### Work request
Among the entries below, copy every line that carries the word "height".

Supplied material: Begin

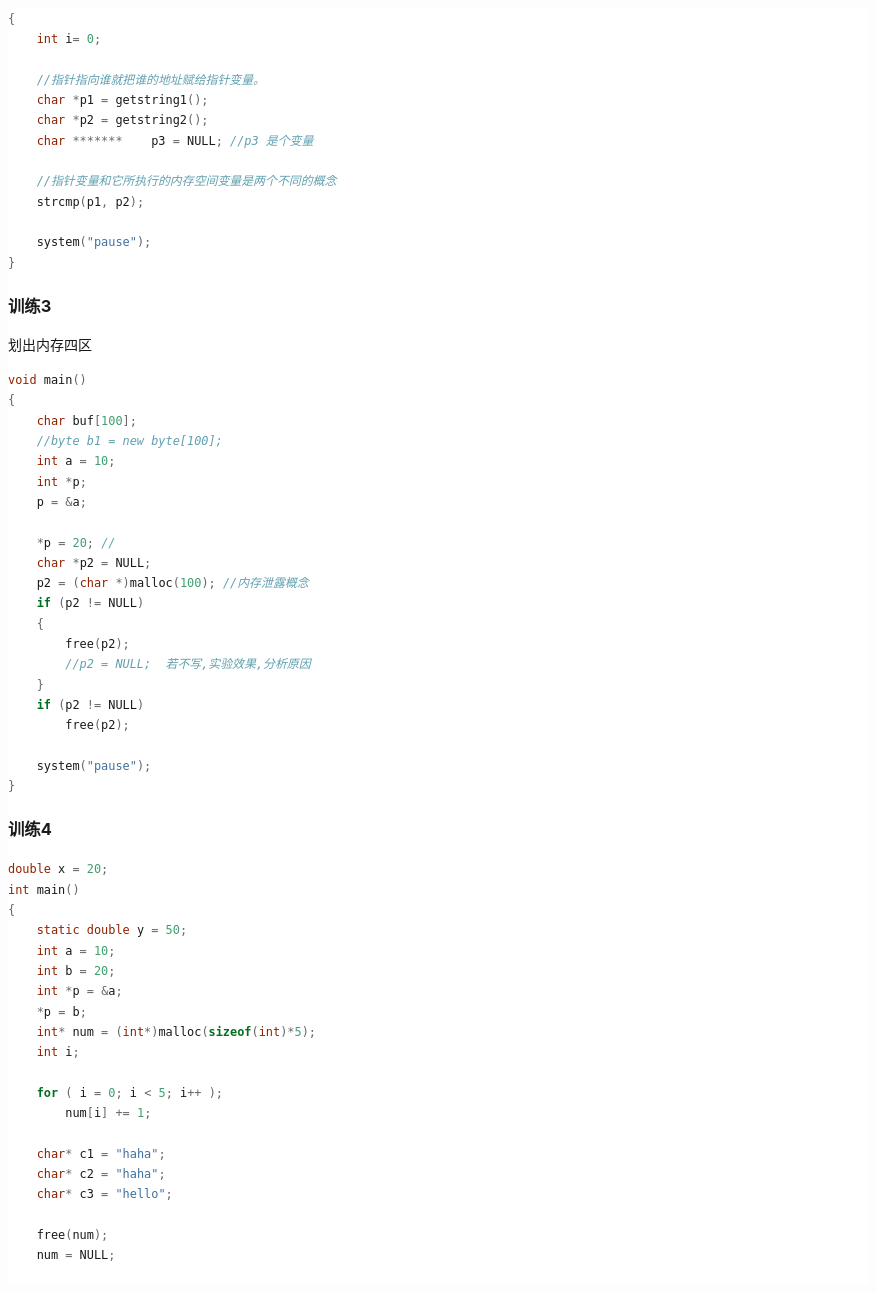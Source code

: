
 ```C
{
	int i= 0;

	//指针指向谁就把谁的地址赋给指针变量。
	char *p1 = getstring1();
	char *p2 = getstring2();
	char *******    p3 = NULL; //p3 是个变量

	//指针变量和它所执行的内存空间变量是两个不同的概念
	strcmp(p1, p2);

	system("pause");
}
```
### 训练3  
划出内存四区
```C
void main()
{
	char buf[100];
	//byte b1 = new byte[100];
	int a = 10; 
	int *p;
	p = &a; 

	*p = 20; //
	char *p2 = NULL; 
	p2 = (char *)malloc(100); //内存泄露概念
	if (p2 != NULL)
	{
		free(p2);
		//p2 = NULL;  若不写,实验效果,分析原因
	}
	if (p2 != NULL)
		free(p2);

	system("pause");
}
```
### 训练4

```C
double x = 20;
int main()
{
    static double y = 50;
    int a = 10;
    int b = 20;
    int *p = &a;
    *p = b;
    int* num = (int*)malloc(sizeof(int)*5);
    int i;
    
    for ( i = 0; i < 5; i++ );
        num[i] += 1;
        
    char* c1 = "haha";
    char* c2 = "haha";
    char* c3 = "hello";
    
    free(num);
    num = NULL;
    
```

Supplied material: End
Supplied material: Begin

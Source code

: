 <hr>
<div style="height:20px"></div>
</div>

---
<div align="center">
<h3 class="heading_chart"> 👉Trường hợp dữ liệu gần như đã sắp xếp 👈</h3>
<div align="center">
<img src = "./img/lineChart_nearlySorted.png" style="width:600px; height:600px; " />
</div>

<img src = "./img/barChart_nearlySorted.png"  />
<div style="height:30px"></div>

Supplied material: End

### Solution for this exercise
<div style="height:20px"></div>
<img src = "./img/lineChart_nearlySorted.png" style="width:600px; height:600px; " />
<div style="height:30px"></div>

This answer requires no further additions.